Records for processing
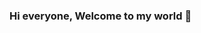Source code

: ### Hi everyone, Welcome to my world 👋



<!--
**MaryamFarshbafi/MaryamFarshbafi** is a ✨ _special_ ✨ repository because its `README.md` (this file) appears on your GitHub profile.

Here are some ideas to get you started:

- 🔭 I’m currently working on article, personal eesay for grad school
- 🌱 I’m currently learning UX/UI, Java Script, WordPress
- 👯 I’m looking to collaborate on everything that I can learn from it
- 📫 How to reach me: My Email: fmaryam81@gmail.com
Twitter : https://twitter.com/maryam_farsh
Linkedln: https://www.linkedin.com/in/maryam-farshbafi/
- ⚡ Fun fact: I think everything is easy until I try it. 
-->
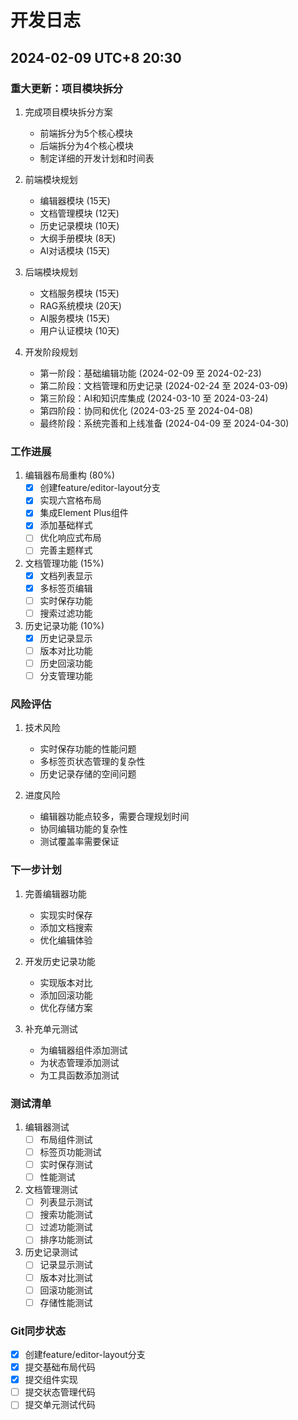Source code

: # 开发日志

## 2024-02-09 UTC+8 20:30

### 重大更新：项目模块拆分

1. 完成项目模块拆分方案
   - 前端拆分为5个核心模块
   - 后端拆分为4个核心模块
   - 制定详细的开发计划和时间表

2. 前端模块规划
   - 编辑器模块 (15天)
   - 文档管理模块 (12天)
   - 历史记录模块 (10天)
   - 大纲手册模块 (8天)
   - AI对话模块 (15天)

3. 后端模块规划
   - 文档服务模块 (15天)
   - RAG系统模块 (20天)
   - AI服务模块 (15天)
   - 用户认证模块 (10天)

4. 开发阶段规划
   - 第一阶段：基础编辑功能 (2024-02-09 至 2024-02-23)
   - 第二阶段：文档管理和历史记录 (2024-02-24 至 2024-03-09)
   - 第三阶段：AI和知识库集成 (2024-03-10 至 2024-03-24)
   - 第四阶段：协同和优化 (2024-03-25 至 2024-04-08)
   - 最终阶段：系统完善和上线准备 (2024-04-09 至 2024-04-30)

### 工作进展

1. 编辑器布局重构 (80%)
   - [x] 创建feature/editor-layout分支
   - [x] 实现六宫格布局
   - [x] 集成Element Plus组件
   - [x] 添加基础样式
   - [ ] 优化响应式布局
   - [ ] 完善主题样式

2. 文档管理功能 (15%)
   - [x] 文档列表显示
   - [x] 多标签页编辑
   - [ ] 实时保存功能
   - [ ] 搜索过滤功能

3. 历史记录功能 (10%)
   - [x] 历史记录显示
   - [ ] 版本对比功能
   - [ ] 历史回滚功能
   - [ ] 分支管理功能

### 风险评估

1. 技术风险
   - 实时保存功能的性能问题
   - 多标签页状态管理的复杂性
   - 历史记录存储的空间问题

2. 进度风险
   - 编辑器功能点较多，需要合理规划时间
   - 协同编辑功能的复杂性
   - 测试覆盖率需要保证

### 下一步计划

1. 完善编辑器功能
   - 实现实时保存
   - 添加文档搜索
   - 优化编辑体验

2. 开发历史记录功能
   - 实现版本对比
   - 添加回滚功能
   - 优化存储方案

3. 补充单元测试
   - 为编辑器组件添加测试
   - 为状态管理添加测试
   - 为工具函数添加测试

### 测试清单

1. 编辑器测试
   - [ ] 布局组件测试
   - [ ] 标签页功能测试
   - [ ] 实时保存测试
   - [ ] 性能测试

2. 文档管理测试
   - [ ] 列表显示测试
   - [ ] 搜索功能测试
   - [ ] 过滤功能测试
   - [ ] 排序功能测试

3. 历史记录测试
   - [ ] 记录显示测试
   - [ ] 版本对比测试
   - [ ] 回滚功能测试
   - [ ] 存储性能测试

### Git同步状态

- [x] 创建feature/editor-layout分支
- [x] 提交基础布局代码
- [x] 提交组件实现
- [ ] 提交状态管理代码
- [ ] 提交单元测试代码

How to complete this task
The output should consist only of the lines from the one with "- 测试覆盖率需要保证" through the final line of the records above, exactly.

Solved exercise
   - 测试覆盖率需要保证

### 下一步计划

1. 完善编辑器功能
   - 实现实时保存
   - 添加文档搜索
   - 优化编辑体验

2. 开发历史记录功能
   - 实现版本对比
   - 添加回滚功能
   - 优化存储方案

3. 补充单元测试
   - 为编辑器组件添加测试
   - 为状态管理添加测试
   - 为工具函数添加测试

### 测试清单

1. 编辑器测试
   - [ ] 布局组件测试
   - [ ] 标签页功能测试
   - [ ] 实时保存测试
   - [ ] 性能测试

2. 文档管理测试
   - [ ] 列表显示测试
   - [ ] 搜索功能测试
   - [ ] 过滤功能测试
   - [ ] 排序功能测试

3. 历史记录测试
   - [ ] 记录显示测试
   - [ ] 版本对比测试
   - [ ] 回滚功能测试
   - [ ] 存储性能测试

### Git同步状态

- [x] 创建feature/editor-layout分支
- [x] 提交基础布局代码
- [x] 提交组件实现
- [ ] 提交状态管理代码
- [ ] 提交单元测试代码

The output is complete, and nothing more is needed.